## Description of the task
Of the entries below, return only those lines from the line with "- **Prioridades** y" to the line with "- **X-Frame-Options**: DENY", exactly, both included.

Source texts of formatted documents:
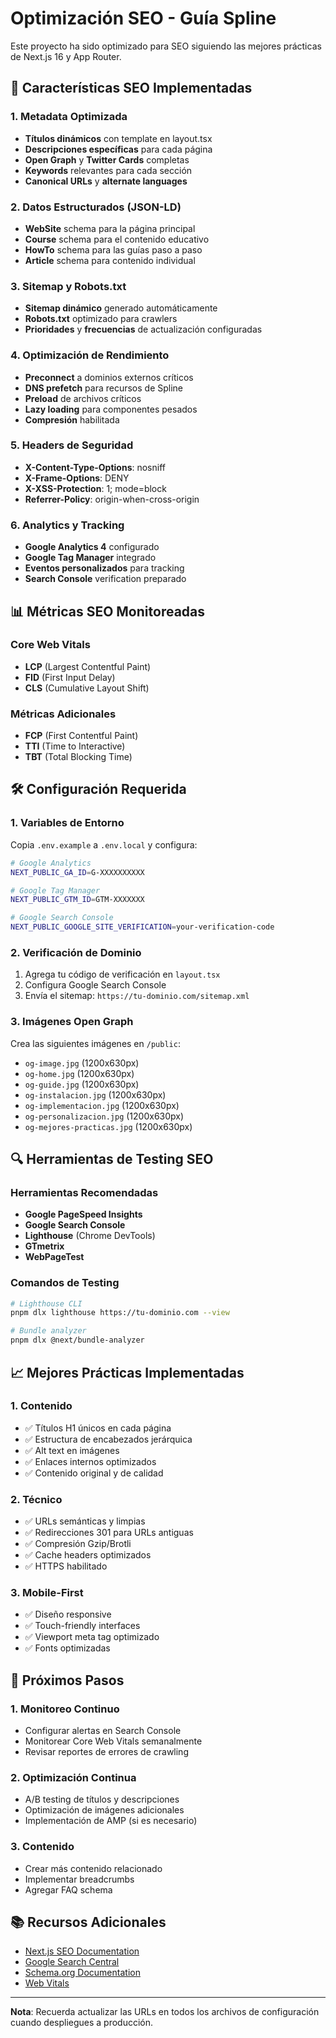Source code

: # Optimización SEO - Guía Spline

Este proyecto ha sido optimizado para SEO siguiendo las mejores prácticas de Next.js 16 y App Router.

## 🚀 Características SEO Implementadas

### 1. Metadata Optimizada
- **Títulos dinámicos** con template en layout.tsx
- **Descripciones específicas** para cada página
- **Open Graph** y **Twitter Cards** completas
- **Keywords** relevantes para cada sección
- **Canonical URLs** y **alternate languages**

### 2. Datos Estructurados (JSON-LD)
- **WebSite** schema para la página principal
- **Course** schema para el contenido educativo
- **HowTo** schema para las guías paso a paso
- **Article** schema para contenido individual

### 3. Sitemap y Robots.txt
- **Sitemap dinámico** generado automáticamente
- **Robots.txt** optimizado para crawlers
- **Prioridades** y **frecuencias** de actualización configuradas

### 4. Optimización de Rendimiento
- **Preconnect** a dominios externos críticos
- **DNS prefetch** para recursos de Spline
- **Preload** de archivos críticos
- **Lazy loading** para componentes pesados
- **Compresión** habilitada

### 5. Headers de Seguridad
- **X-Content-Type-Options**: nosniff
- **X-Frame-Options**: DENY
- **X-XSS-Protection**: 1; mode=block
- **Referrer-Policy**: origin-when-cross-origin

### 6. Analytics y Tracking
- **Google Analytics 4** configurado
- **Google Tag Manager** integrado
- **Eventos personalizados** para tracking
- **Search Console** verification preparado

## 📊 Métricas SEO Monitoreadas

### Core Web Vitals
- **LCP** (Largest Contentful Paint)
- **FID** (First Input Delay)
- **CLS** (Cumulative Layout Shift)

### Métricas Adicionales
- **FCP** (First Contentful Paint)
- **TTI** (Time to Interactive)
- **TBT** (Total Blocking Time)

## 🛠️ Configuración Requerida

### 1. Variables de Entorno
Copia `.env.example` a `.env.local` y configura:

```bash
# Google Analytics
NEXT_PUBLIC_GA_ID=G-XXXXXXXXXX

# Google Tag Manager  
NEXT_PUBLIC_GTM_ID=GTM-XXXXXXX

# Google Search Console
NEXT_PUBLIC_GOOGLE_SITE_VERIFICATION=your-verification-code
```

### 2. Verificación de Dominio
1. Agrega tu código de verificación en `layout.tsx`
2. Configura Google Search Console
3. Envía el sitemap: `https://tu-dominio.com/sitemap.xml`

### 3. Imágenes Open Graph
Crea las siguientes imágenes en `/public`:
- `og-image.jpg` (1200x630px)
- `og-home.jpg` (1200x630px)
- `og-guide.jpg` (1200x630px)
- `og-instalacion.jpg` (1200x630px)
- `og-implementacion.jpg` (1200x630px)
- `og-personalizacion.jpg` (1200x630px)
- `og-mejores-practicas.jpg` (1200x630px)

## 🔍 Herramientas de Testing SEO

### Herramientas Recomendadas
- **Google PageSpeed Insights**
- **Google Search Console**
- **Lighthouse** (Chrome DevTools)
- **GTmetrix**
- **WebPageTest**

### Comandos de Testing
```bash
# Lighthouse CLI
pnpm dlx lighthouse https://tu-dominio.com --view

# Bundle analyzer
pnpm dlx @next/bundle-analyzer
```

## 📈 Mejores Prácticas Implementadas

### 1. Contenido
- ✅ Títulos H1 únicos en cada página
- ✅ Estructura de encabezados jerárquica
- ✅ Alt text en imágenes
- ✅ Enlaces internos optimizados
- ✅ Contenido original y de calidad

### 2. Técnico
- ✅ URLs semánticas y limpias
- ✅ Redirecciones 301 para URLs antiguas
- ✅ Compresión Gzip/Brotli
- ✅ Cache headers optimizados
- ✅ HTTPS habilitado

### 3. Mobile-First
- ✅ Diseño responsive
- ✅ Touch-friendly interfaces
- ✅ Viewport meta tag optimizado
- ✅ Fonts optimizadas

## 🎯 Próximos Pasos

### 1. Monitoreo Continuo
- Configurar alertas en Search Console
- Monitorear Core Web Vitals semanalmente
- Revisar reportes de errores de crawling

### 2. Optimización Continua
- A/B testing de títulos y descripciones
- Optimización de imágenes adicionales
- Implementación de AMP (si es necesario)

### 3. Contenido
- Crear más contenido relacionado
- Implementar breadcrumbs
- Agregar FAQ schema

## 📚 Recursos Adicionales

- [Next.js SEO Documentation](https://nextjs.org/docs/app/building-your-application/optimizing/metadata)
- [Google Search Central](https://developers.google.com/search)
- [Schema.org Documentation](https://schema.org/)
- [Web Vitals](https://web.dev/vitals/)

---

**Nota**: Recuerda actualizar las URLs en todos los archivos de configuración cuando despliegues a producción.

## Your solution
- **Prioridades** y **frecuencias** de actualización configuradas

### 4. Optimización de Rendimiento
- **Preconnect** a dominios externos críticos
- **DNS prefetch** para recursos de Spline
- **Preload** de archivos críticos
- **Lazy loading** para componentes pesados
- **Compresión** habilitada

### 5. Headers de Seguridad
- **X-Content-Type-Options**: nosniff
- **X-Frame-Options**: DENY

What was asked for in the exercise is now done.